The leader leaves the educational function strictly defined as the transmission of given truths, which exist prior to the relationship. The leader delegates the training function analysis of the meanings participants share and build together (Fornari, 1966). In doing so, working to generate thinking or training, the task of the leader is to produce a didactic meaning whenever he or she proposes, suggests or activates a way of thinking and conducting the interview. This constitutes "doing" didactic work in the experiential group context as much as would be the production of referential knowledge within the context of a lesson.
The listening and stimulation of a point of view in the trainees becomes therefore the methodological proposal to conduct the clinical interview. In this situation, the client narrative cannot be understood by obliterating the relationship and the cultural, symbolic, organizational context that motivates it8.
Here, the leader will commit the participants, rather than merely verifying the meaning of what is told, to what is subjective, cultural and therefore contingent. Attention is paid in assigning meaning to events. It is a meaning that “becomes” in context and is therefore not "objective" but symptomatic of the relationship, or rather the construction that is done. On one side, such construction is based on the symbolopoietic function of the individual. On the other, it is constructed from signs (also discursive) available within the context of the relationship. These levels are variously interrelated and this makes it difficult to automatically decode one without referring to another, as in a "Moebius strip" (see fig. 1) where it is impossible to distinguish what is internal from what is external (Montesarchio & Venuleo, 2009).

From this point of view, learning to navigate the space of an experiential group will involve learning from experience the practice of an interpretational summit which, by valuing diversity and autonomy of interpretation of participants, allows us to avoid falling within a radically relativist position that reduces the cognitive process of identification of the "infinite uniqueness” that cannot be compared or organized.
What we will learn from experience is the ability to give meaning to a context and to do so within a multidimensional reality of meanings and relationships (Di Maria, 1994).
In this respect, thinking (and training to think in the "group" mode) has a very different meaning from that assumed in ordinary language. It does not mean to think in a homogeneous and uniform way using a logic which gives the other a chance of peaceful coexistence and allows it to become "equal to", (thereby losing any connotation of "diversity" and denying his own origins (Di Maria & Lavanco, 1998)). Rather, it means thinking by comparison with the other, defining dependency as a problem and valuing diversity. Thus understood, “group thought” is therefore a thought that does not separate, isolate, rank, reveal nor impose. Rather, it connects, transforms and generates third thoughts (Montesarchio & Venuleo, 2009), which did not previously exist but are built through the relationship (so justifying the experience as encounter). The competence needed to acquire this skill is therefore the competence needed to connect and contextualize.

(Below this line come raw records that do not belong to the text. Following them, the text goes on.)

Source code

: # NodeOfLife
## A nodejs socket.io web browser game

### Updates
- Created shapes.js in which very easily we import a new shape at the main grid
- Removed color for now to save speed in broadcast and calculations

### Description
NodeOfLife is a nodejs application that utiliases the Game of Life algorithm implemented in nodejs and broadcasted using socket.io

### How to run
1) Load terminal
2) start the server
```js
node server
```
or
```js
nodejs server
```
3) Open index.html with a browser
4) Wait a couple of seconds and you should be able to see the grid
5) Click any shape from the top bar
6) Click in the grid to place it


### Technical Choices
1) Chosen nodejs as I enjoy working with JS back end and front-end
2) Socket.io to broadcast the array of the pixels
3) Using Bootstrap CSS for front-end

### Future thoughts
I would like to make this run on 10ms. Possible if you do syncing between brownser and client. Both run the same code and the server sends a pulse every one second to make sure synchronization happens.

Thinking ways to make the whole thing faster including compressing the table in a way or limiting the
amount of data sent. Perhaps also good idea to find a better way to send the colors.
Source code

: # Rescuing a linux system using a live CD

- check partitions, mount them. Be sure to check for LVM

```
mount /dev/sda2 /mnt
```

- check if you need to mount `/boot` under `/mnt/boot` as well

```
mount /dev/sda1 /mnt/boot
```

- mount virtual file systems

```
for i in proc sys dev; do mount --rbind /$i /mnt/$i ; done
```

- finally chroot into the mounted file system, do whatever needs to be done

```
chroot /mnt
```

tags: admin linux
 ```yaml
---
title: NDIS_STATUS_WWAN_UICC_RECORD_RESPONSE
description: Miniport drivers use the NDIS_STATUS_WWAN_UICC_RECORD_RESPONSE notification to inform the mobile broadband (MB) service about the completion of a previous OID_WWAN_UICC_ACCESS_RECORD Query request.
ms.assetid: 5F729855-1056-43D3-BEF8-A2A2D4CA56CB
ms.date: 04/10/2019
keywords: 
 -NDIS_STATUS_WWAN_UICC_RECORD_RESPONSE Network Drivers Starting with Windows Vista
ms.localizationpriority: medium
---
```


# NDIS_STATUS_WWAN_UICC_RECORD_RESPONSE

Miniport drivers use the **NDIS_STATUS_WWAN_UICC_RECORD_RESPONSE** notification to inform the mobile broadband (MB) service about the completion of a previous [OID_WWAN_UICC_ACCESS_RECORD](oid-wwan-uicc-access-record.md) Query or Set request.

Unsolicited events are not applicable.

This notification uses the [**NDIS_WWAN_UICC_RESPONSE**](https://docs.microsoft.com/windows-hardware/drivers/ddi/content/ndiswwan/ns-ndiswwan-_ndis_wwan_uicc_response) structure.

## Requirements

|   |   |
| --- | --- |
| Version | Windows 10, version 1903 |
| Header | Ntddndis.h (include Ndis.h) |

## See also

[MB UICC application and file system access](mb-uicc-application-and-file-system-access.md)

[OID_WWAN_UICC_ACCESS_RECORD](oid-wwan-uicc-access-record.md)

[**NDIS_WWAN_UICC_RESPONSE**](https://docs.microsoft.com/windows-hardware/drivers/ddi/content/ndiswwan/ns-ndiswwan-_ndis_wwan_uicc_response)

A semiotic approach to the use of large, median and small groups for clinical training in the clinic psychology
Within the general theoretical and methodological coordinates explained above is now framed our proposal for a semiotic reading of the use of different types of experiential group ("large", "median" and "small") in clinical training. For ease of exposition we will refer to the structure and articulation of experiential devices within the training school of psychotherapy (See Montesarchio & Venuleo, 2006b).
The school, which has to be attended three days per month, includes - in addition to theoretical study days and days of monitoring (from attention groups to collusive dynamics) - days of "learning through experience" to which one day per month are committed, and an additional week at the end of each training year.
Participants pass, in succession, thorough four types of experiential groups - large, small, median and 'surprise' (see fig. 2) - each one lasting 90 minutes, with half-hour breaks or an hour break for lunch9.
- First comes a “large group” meeting that involves all the leaders (four) and all the trainees (about 80) belonging to all of the four year courses in the school;
- Second is the activation of four “small groups”, where all participants of the large group are proportionally distributed, and each group is led by one of the four leaders;
- The two “median groups” are made up of the participants of two small groups and their leaders;
- The sequence ends with four small "surprise teams". These are small group meetings whose members - both in terms of participants and leaders – are decided by drawing lots shortly beforehand.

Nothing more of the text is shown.